(Beginning of INPUT MATERIAL)

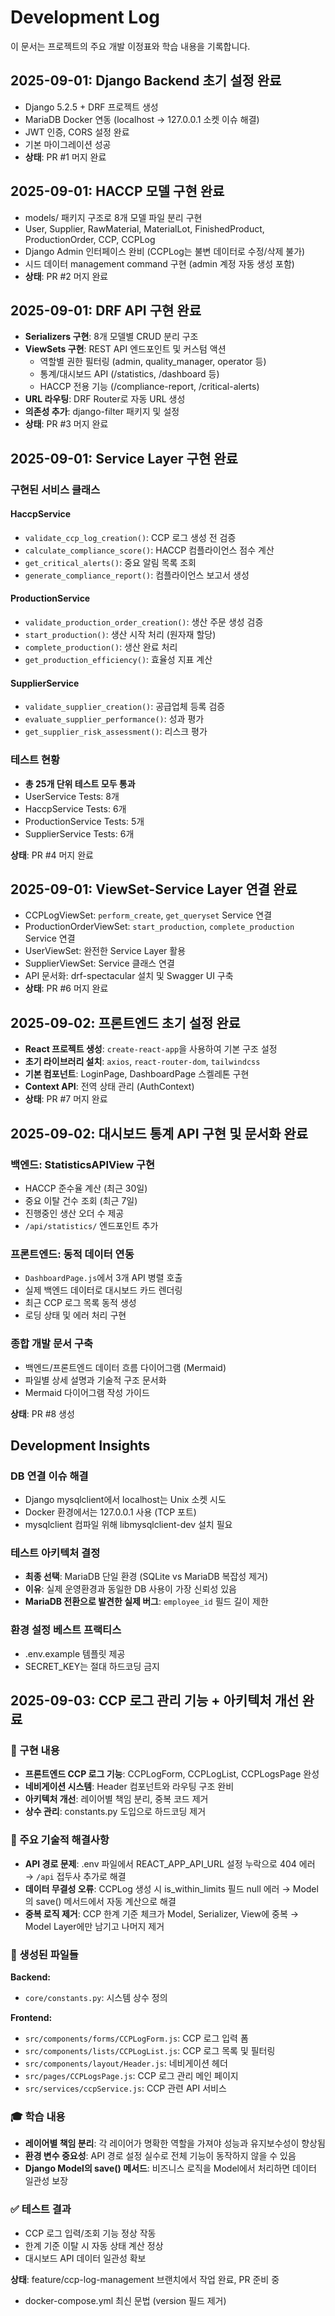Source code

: # Development Log

이 문서는 프로젝트의 주요 개발 이정표와 학습 내용을 기록합니다.

## 2025-09-01: Django Backend 초기 설정 완료

- Django 5.2.5 + DRF 프로젝트 생성
- MariaDB Docker 연동 (localhost → 127.0.0.1 소켓 이슈 해결)
- JWT 인증, CORS 설정 완료
- 기본 마이그레이션 성공
- **상태**: PR #1 머지 완료

## 2025-09-01: HACCP 모델 구현 완료

- models/ 패키지 구조로 8개 모델 파일 분리 구현
- User, Supplier, RawMaterial, MaterialLot, FinishedProduct, ProductionOrder, CCP, CCPLog
- Django Admin 인터페이스 완비 (CCPLog는 불변 데이터로 수정/삭제 불가)
- 시드 데이터 management command 구현 (admin 계정 자동 생성 포함)
- **상태**: PR #2 머지 완료

## 2025-09-01: DRF API 구현 완료

- **Serializers 구현**: 8개 모델별 CRUD 분리 구조
- **ViewSets 구현**: REST API 엔드포인트 및 커스텀 액션
  - 역할별 권한 필터링 (admin, quality_manager, operator 등)
  - 통계/대시보드 API (/statistics, /dashboard 등)
  - HACCP 전용 기능 (/compliance-report, /critical-alerts)
- **URL 라우팅**: DRF Router로 자동 URL 생성
- **의존성 추가**: django-filter 패키지 및 설정
- **상태**: PR #3 머지 완료

## 2025-09-01: Service Layer 구현 완료

### 구현된 서비스 클래스

#### HaccpService
- `validate_ccp_log_creation()`: CCP 로그 생성 전 검증
- `calculate_compliance_score()`: HACCP 컴플라이언스 점수 계산
- `get_critical_alerts()`: 중요 알림 목록 조회
- `generate_compliance_report()`: 컴플라이언스 보고서 생성

#### ProductionService
- `validate_production_order_creation()`: 생산 주문 생성 검증
- `start_production()`: 생산 시작 처리 (원자재 할당)
- `complete_production()`: 생산 완료 처리
- `get_production_efficiency()`: 효율성 지표 계산

#### SupplierService
- `validate_supplier_creation()`: 공급업체 등록 검증
- `evaluate_supplier_performance()`: 성과 평가
- `get_supplier_risk_assessment()`: 리스크 평가

### 테스트 현황
- **총 25개 단위 테스트 모두 통과**
- UserService Tests: 8개
- HaccpService Tests: 6개
- ProductionService Tests: 5개
- SupplierService Tests: 6개

**상태**: PR #4 머지 완료

## 2025-09-01: ViewSet-Service Layer 연결 완료

- CCPLogViewSet: `perform_create`, `get_queryset` Service 연결
- ProductionOrderViewSet: `start_production`, `complete_production` Service 연결  
- UserViewSet: 완전한 Service Layer 활용
- SupplierViewSet: Service 클래스 연결
- API 문서화: drf-spectacular 설치 및 Swagger UI 구축
- **상태**: PR #6 머지 완료

## 2025-09-02: 프론트엔드 초기 설정 완료

- **React 프로젝트 생성**: `create-react-app`을 사용하여 기본 구조 설정
- **초기 라이브러리 설치**: `axios`, `react-router-dom`, `tailwindcss`
- **기본 컴포넌트**: LoginPage, DashboardPage 스켈레톤 구현
- **Context API**: 전역 상태 관리 (AuthContext)
- **상태**: PR #7 머지 완료

## 2025-09-02: 대시보드 통계 API 구현 및 문서화 완료

### 백엔드: StatisticsAPIView 구현
- HACCP 준수율 계산 (최근 30일)
- 중요 이탈 건수 조회 (최근 7일)
- 진행중인 생산 오더 수 제공
- `/api/statistics/` 엔드포인트 추가

### 프론트엔드: 동적 데이터 연동
- `DashboardPage.js`에서 3개 API 병렬 호출
- 실제 백엔드 데이터로 대시보드 카드 렌더링
- 최근 CCP 로그 목록 동적 생성
- 로딩 상태 및 에러 처리 구현

### 종합 개발 문서 구축
- 백엔드/프론트엔드 데이터 흐름 다이어그램 (Mermaid)
- 파일별 상세 설명과 기술적 구조 문서화
- Mermaid 다이어그램 작성 가이드

**상태**: PR #8 생성

## Development Insights

### DB 연결 이슈 해결
- Django mysqlclient에서 localhost는 Unix 소켓 시도
- Docker 환경에서는 127.0.0.1 사용 (TCP 포트)
- mysqlclient 컴파일 위해 libmysqlclient-dev 설치 필요

### 테스트 아키텍처 결정
- **최종 선택**: MariaDB 단일 환경 (SQLite vs MariaDB 복잡성 제거)
- **이유**: 실제 운영환경과 동일한 DB 사용이 가장 신뢰성 있음
- **MariaDB 전환으로 발견한 실제 버그**: `employee_id` 필드 길이 제한

### 환경 설정 베스트 프랙티스
- .env.example 템플릿 제공
- SECRET_KEY는 절대 하드코딩 금지

## 2025-09-03: CCP 로그 관리 기능 + 아키텍처 개선 완료

### 🎯 구현 내용
- **프론트엔드 CCP 로그 기능**: CCPLogForm, CCPLogList, CCPLogsPage 완성
- **네비게이션 시스템**: Header 컴포넌트와 라우팅 구조 완비
- **아키텍처 개선**: 레이어별 책임 분리, 중복 코드 제거
- **상수 관리**: constants.py 도입으로 하드코딩 제거

### 🔧 주요 기술적 해결사항
- **API 경로 문제**: .env 파일에서 REACT_APP_API_URL 설정 누락으로 404 에러 → `/api` 접두사 추가로 해결
- **데이터 무결성 오류**: CCPLog 생성 시 is_within_limits 필드 null 에러 → Model의 save() 메서드에서 자동 계산으로 해결
- **중복 로직 제거**: CCP 한계 기준 체크가 Model, Serializer, View에 중복 → Model Layer에만 남기고 나머지 제거

### 📂 생성된 파일들
**Backend:**
- `core/constants.py`: 시스템 상수 정의

**Frontend:**
- `src/components/forms/CCPLogForm.js`: CCP 로그 입력 폼
- `src/components/lists/CCPLogList.js`: CCP 로그 목록 및 필터링
- `src/components/layout/Header.js`: 네비게이션 헤더
- `src/pages/CCPLogsPage.js`: CCP 로그 관리 메인 페이지
- `src/services/ccpService.js`: CCP 관련 API 서비스

### 🎓 학습 내용
- **레이어별 책임 분리**: 각 레이어가 명확한 역할을 가져야 성능과 유지보수성이 향상됨
- **환경 변수 중요성**: API 경로 설정 실수로 전체 기능이 동작하지 않을 수 있음
- **Django Model의 save() 메서드**: 비즈니스 로직을 Model에서 처리하면 데이터 일관성 보장

### ✅ 테스트 결과
- CCP 로그 입력/조회 기능 정상 작동
- 한계 기준 이탈 시 자동 상태 계산 정상
- 대시보드 API 데이터 일관성 확보

**상태**: feature/ccp-log-management 브랜치에서 작업 완료, PR 준비 중
- docker-compose.yml 최신 문법 (version 필드 제거)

(End of INPUT MATERIAL)

» WHAT THE TASK REQUIRES
From the first line of the records through the line with "- HaccpService Tests: 6개", reproduce each line exactly and leave the pictures out.

» ANSWER SECTION
Source code

: # Development Log

이 문서는 프로젝트의 주요 개발 이정표와 학습 내용을 기록합니다.

## 2025-09-01: Django Backend 초기 설정 완료

- Django 5.2.5 + DRF 프로젝트 생성
- MariaDB Docker 연동 (localhost → 127.0.0.1 소켓 이슈 해결)
- JWT 인증, CORS 설정 완료
- 기본 마이그레이션 성공
- **상태**: PR #1 머지 완료

## 2025-09-01: HACCP 모델 구현 완료

- models/ 패키지 구조로 8개 모델 파일 분리 구현
- User, Supplier, RawMaterial, MaterialLot, FinishedProduct, ProductionOrder, CCP, CCPLog
- Django Admin 인터페이스 완비 (CCPLog는 불변 데이터로 수정/삭제 불가)
- 시드 데이터 management command 구현 (admin 계정 자동 생성 포함)
- **상태**: PR #2 머지 완료

## 2025-09-01: DRF API 구현 완료

- **Serializers 구현**: 8개 모델별 CRUD 분리 구조
- **ViewSets 구현**: REST API 엔드포인트 및 커스텀 액션
  - 역할별 권한 필터링 (admin, quality_manager, operator 등)
  - 통계/대시보드 API (/statistics, /dashboard 등)
  - HACCP 전용 기능 (/compliance-report, /critical-alerts)
- **URL 라우팅**: DRF Router로 자동 URL 생성
- **의존성 추가**: django-filter 패키지 및 설정
- **상태**: PR #3 머지 완료

## 2025-09-01: Service Layer 구현 완료

### 구현된 서비스 클래스

#### HaccpService
- `validate_ccp_log_creation()`: CCP 로그 생성 전 검증
- `calculate_compliance_score()`: HACCP 컴플라이언스 점수 계산
- `get_critical_alerts()`: 중요 알림 목록 조회
- `generate_compliance_report()`: 컴플라이언스 보고서 생성

#### ProductionService
- `validate_production_order_creation()`: 생산 주문 생성 검증
- `start_production()`: 생산 시작 처리 (원자재 할당)
- `complete_production()`: 생산 완료 처리
- `get_production_efficiency()`: 효율성 지표 계산

#### SupplierService
- `validate_supplier_creation()`: 공급업체 등록 검증
- `evaluate_supplier_performance()`: 성과 평가
- `get_supplier_risk_assessment()`: 리스크 평가

### 테스트 현황
- **총 25개 단위 테스트 모두 통과**
- UserService Tests: 8개
- HaccpService Tests: 6개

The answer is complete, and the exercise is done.